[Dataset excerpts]
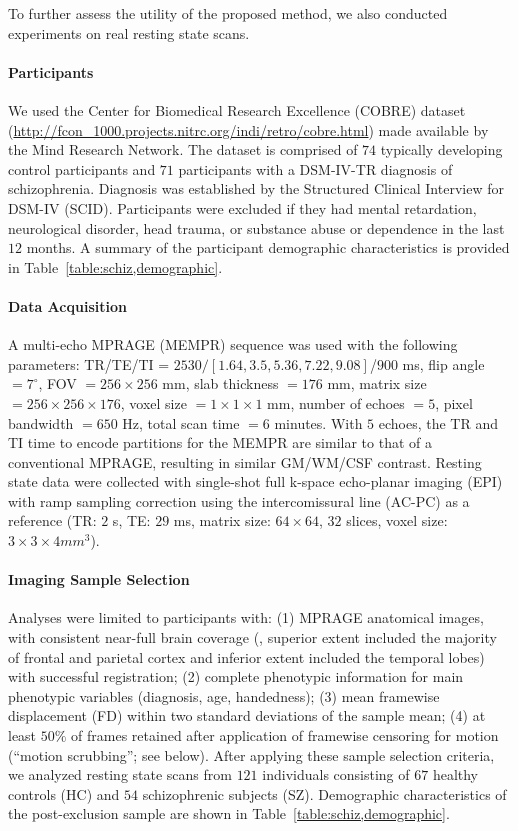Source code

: To further assess the utility of the proposed method, we also conducted experiments on real resting state scans.

\paragraph{Participants}
We used the Center for Biomedical Research Excellence (COBRE) dataset (\url{http://fcon_1000.projects.nitrc.org/indi/retro/cobre.html}) made available by the Mind Research Network. 
The dataset is comprised of $74$ typically developing control participants and $71$ participants with a DSM-IV-TR diagnosis of schizophrenia. 
Diagnosis was established by the Structured Clinical Interview for DSM-IV (SCID). Participants were excluded if they had mental retardation, neurological disorder, head trauma, or substance abuse or dependence in the last $12$ months. A summary of the participant demographic characteristics is provided in Table~\ref{table:schiz,demographic}. 

\paragraph{Data Acquisition}
A multi-echo MPRAGE (MEMPR) sequence was used with the following parameters: TR/TE/TI = $2530/[1.64, 3.5, 5.36, 7.22, 9.08]$/$900$ ms, flip angle $= 7^{\circ}$, FOV $= 256\times 256$ mm, slab thickness $= 176$ mm, matrix size $= 256\times 256\times 176$, voxel size $= 1\times 1\times 1$ mm, number of echoes $= 5$, pixel bandwidth $=650$ Hz, total scan time $= 6$ minutes. 
With $5$ echoes, the TR and TI time to encode partitions for the MEMPR are similar to that of a conventional MPRAGE, resulting in similar GM/WM/CSF contrast. 
Resting state data were collected with single-shot full k-space echo-planar imaging (EPI) with ramp sampling correction using the intercomissural line (AC-PC) as a reference (TR: $2$ s, TE: $29$ ms, matrix size: $64\times 64$, $32$ slices, voxel size: $3\times 3\times 4 mm^3$).

\paragraph{Imaging Sample Selection}
Analyses were limited to participants with: 
(1) MPRAGE anatomical images, with consistent near-full brain coverage (\ie, superior extent included the majority of frontal and parietal cortex and inferior extent included the temporal lobes) with successful registration; 
(2) complete phenotypic information for main phenotypic variables (diagnosis, age, handedness); 
(3) mean framewise displacement (FD) within two standard deviations of the sample mean; 
(4) at least $50\%$ of frames retained after application of framewise censoring for motion (``motion scrubbing''; see below).
After applying these sample selection criteria, we analyzed resting state scans from $121$ individuals consisting of $67$ healthy controls (HC) and $54$ schizophrenic subjects (SZ). 
Demographic characteristics of the post-exclusion sample are shown in Table~\ref{table:schiz,demographic}.

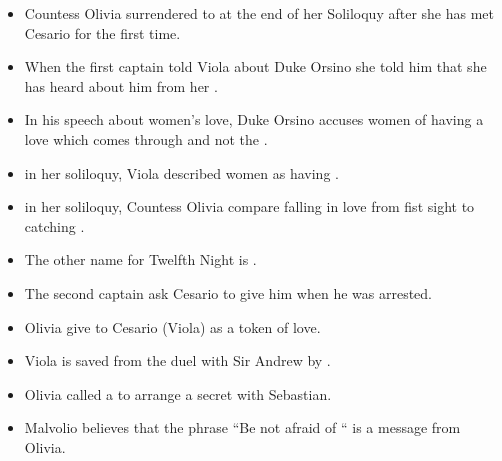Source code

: \documentclass[12pt, a4paper]{article}
\begin{document}
\begin{itemize}
  \item[\ding{109}] Countess Olivia surrendered to  at the end of her Soliloquy after she has met Cesario for the first time.

  \item[\ding{109}] When the first captain told Viola about Duke Orsino she told him that she has heard about him from her .

  \item[\ding{109}] In his speech about women's love, Duke Orsino accuses women of having a love which comes through  and not the .

  \item[\ding{109}] in her soliloquy, Viola described women as having .

  \item[\ding{109}] in her soliloquy, Countess Olivia compare falling in love from fist sight to catching .

  \item[\ding{109}] The other name for Twelfth Night is .

  \item[\ding{109}]  The second captain ask Cesario to give him  when he was arrested.
                                                                                                       
  \item[\ding{109}]  Olivia give  to Cesario (Viola) as a token of love.
                                                                                                       
  \item[\ding{109}]  Viola is saved from the duel with Sir Andrew by .
                                                                                                       
  \item[\ding{109}]  Olivia called a  to arrange a secret  with Sebastian.
                                                                                                       
  \item[\ding{109}]  Malvolio believes that the phrase “Be not afraid of “ is a message from Olivia.  
                                                                                                       

\end{itemize}
\end{document}
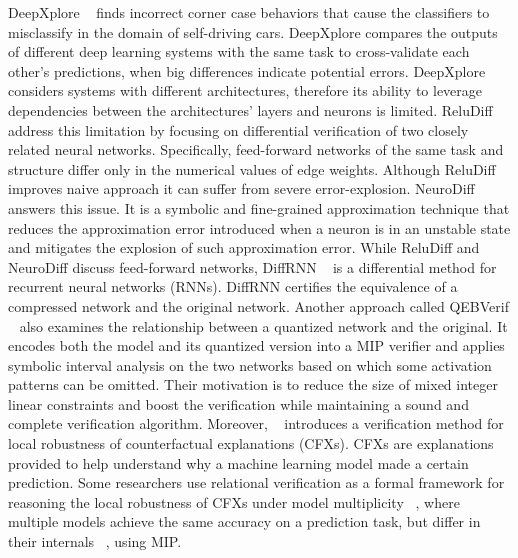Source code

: DeepXplore ~\cite{DEEPXPLORE} finds incorrect corner case behaviors that cause the classifiers to misclassify in the domain of self-driving cars. DeepXplore compares the outputs of different deep learning systems with the same task to cross-validate each other’s predictions, when big differences indicate potential errors. DeepXplore considers systems with different architectures, therefore its ability to leverage dependencies between the architectures' layers and neurons is limited. ReluDiff ~\cite{RELUDIFF} address this limitation by focusing on differential verification of two closely related neural networks. Specifically, feed-forward networks of the same task and structure differ only in the numerical values of edge weights. Although ReluDiff improves naive approach it can suffer from severe error-explosion. NeuroDiff ~\cite{NEURODIFF} answers this issue. It is a symbolic and fine-grained approximation technique that reduces the approximation error introduced when a neuron is in an unstable state and mitigates the explosion of such approximation error. While ReluDiff and NeuroDiff discuss feed-forward networks, DiffRNN ~\cite{DIFFRNN} is a differential method for recurrent neural networks (RNNs). DiffRNN certifies the equivalence of a compressed network and the original network. Another approach called QEBVerif ~\cite{QEBVERIF} also examines the relationship between a quantized network and the original. It encodes both the model and its quantized version into a MIP verifier and applies symbolic interval analysis on the two networks based on which some activation patterns can be omitted. Their motivation is to reduce the size of mixed integer linear constraints and boost the verification while maintaining a sound and complete verification algorithm. Moreover, ~\cite{CFXROBUSTNESS} introduces a verification method for local robustness of counterfactual explanations (CFXs). CFXs are explanations provided to help understand why a machine learning model made a certain prediction. Some researchers use relational verification as a formal framework for reasoning the local robustness of CFXs under model multiplicity  ~\cite{CFXROBUSTNESS}, where multiple models achieve the same accuracy on a prediction task, but differ in their internals ~\cite{PREDICTIVEMULTIPICITY}, using MIP.

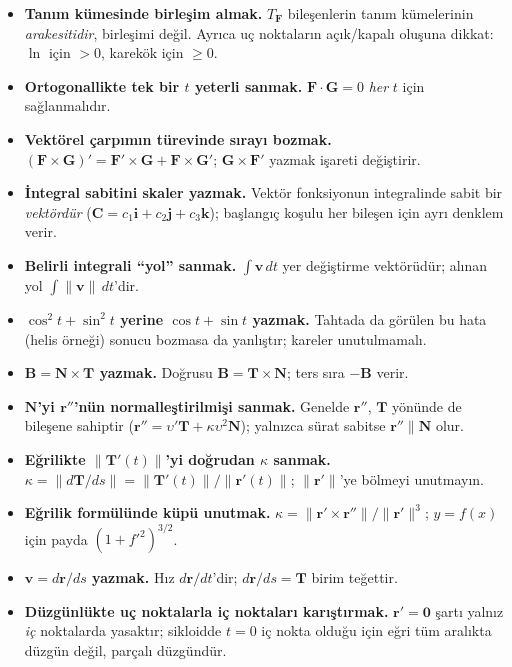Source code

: \begin{dikkat}
\begin{itemize}
\item \textbf{Tanım kümesinde birleşim almak.} $T_{\mathbf F}$ bileşenlerin tanım kümelerinin \emph{arakesitidir}, birleşimi değil.
Ayrıca uç noktaların açık/kapalı oluşuna dikkat: $\ln$ için $>0$, karekök için $\ge0$.
\item \textbf{Ortogonallikte tek bir $t$ yeterli sanmak.} $\mathbf F\cdot\mathbf G=0$ \emph{her} $t$ için sağlanmalıdır.
\item \textbf{Vektörel çarpımın türevinde sırayı bozmak.} $(\mathbf F\times\mathbf G)'=\mathbf F'\times\mathbf G+\mathbf F\times\mathbf G'$;
$\mathbf G\times\mathbf F'$ yazmak işareti değiştirir.
\item \textbf{İntegral sabitini skaler yazmak.} Vektör fonksiyonun integralinde sabit bir \emph{vektördür} ($\mathbf C=c_1\mathbf i+c_2\mathbf j+c_3\mathbf k$);
başlangıç koşulu her bileşen için ayrı denklem verir.
\item \textbf{Belirli integrali ``yol'' sanmak.} $\int\mathbf v\,dt$ yer değiştirme vektörüdür; alınan yol $\int\|\mathbf v\|\,dt$'dir.
\item \textbf{$\cos^2t+\sin^2t$ yerine $\cos t+\sin t$ yazmak.} Tahtada da görülen bu hata (helis örneği) sonucu bozmasa da yanlıştır;
kareler unutulmamalı.
\item \textbf{$\mathbf B=\mathbf N\times\mathbf T$ yazmak.} Doğrusu $\mathbf B=\mathbf T\times\mathbf N$; ters sıra $-\mathbf B$ verir.
\item \textbf{$\mathbf N$'yi $\mathbf r''$'nün normalleştirilmişi sanmak.} Genelde $\mathbf r''$, $\mathbf T$ yönünde de bileşene sahiptir
($\mathbf r''=\upsilon'\mathbf T+\kappa\upsilon^2\mathbf N$); yalnızca sürat sabitse $\mathbf r''\parallel\mathbf N$ olur.
\item \textbf{Eğrilikte $\|\mathbf T'(t)\|$'yi doğrudan $\kappa$ sanmak.} $\kappa=\|d\mathbf T/ds\|=\|\mathbf T'(t)\|/\|\mathbf r'(t)\|$; $\|\mathbf r'\|$'ye bölmeyi unutmayın.
\item \textbf{Eğrilik formülünde küpü unutmak.} $\kappa=\|\mathbf r'\times\mathbf r''\|/\|\mathbf r'\|^{3}$; $y=f(x)$ için payda $(1+f'^2)^{3/2}$.
\item \textbf{$\mathbf v=d\mathbf r/ds$ yazmak.} Hız $d\mathbf r/dt$'dir; $d\mathbf r/ds=\mathbf T$ birim teğettir.
\item \textbf{Düzgünlükte uç noktalarla iç noktaları karıştırmak.} $\mathbf r'=\mathbf 0$ şartı yalnız \emph{iç} noktalarda yasaktır;
sikloidde $t=0$ iç nokta olduğu için eğri tüm aralıkta düzgün değil, parçalı düzgündür.
\end{itemize}
\end{dikkat}

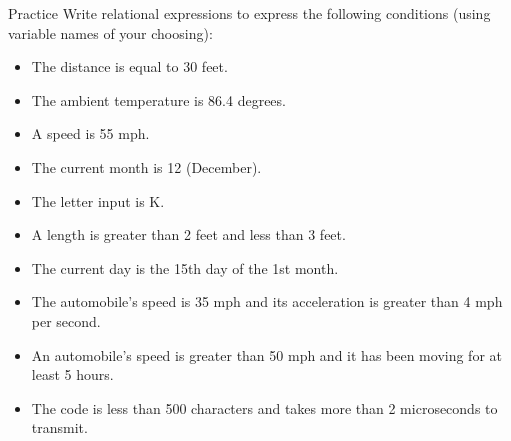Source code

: \documentclass[xcolor={dvipsnames}]{beamer}
\begin{document}
\begin{frame}{Practice}
Write relational expressions to express the following conditions (using variable names of your choosing):
	\begin{itemize}
		\item The distance is equal to 30 feet.	
		\item The ambient temperature is 86.4 degrees.
		\item A speed is 55 mph.
		\item The current month is 12 (December).
		\item The letter input is K.
		\item A length is greater than 2 feet and less than 3 feet.
		\item The current day is the 15th day of the 1st month.
		\item The automobile’s speed is 35 mph and its acceleration is greater than 4 mph per second.
		\item An automobile’s speed is greater than 50 mph and it has been moving for at least 5 hours.
		\item The code is less than 500 characters and takes more than 2 microseconds to transmit.
	\end{itemize}
\end{frame}
\end{document}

**Task brief**
Copy each line from the records above that includes the string "feet".

**Your solution**
		\item The distance is equal to 30 feet.	
		\item A length is greater than 2 feet and less than 3 feet.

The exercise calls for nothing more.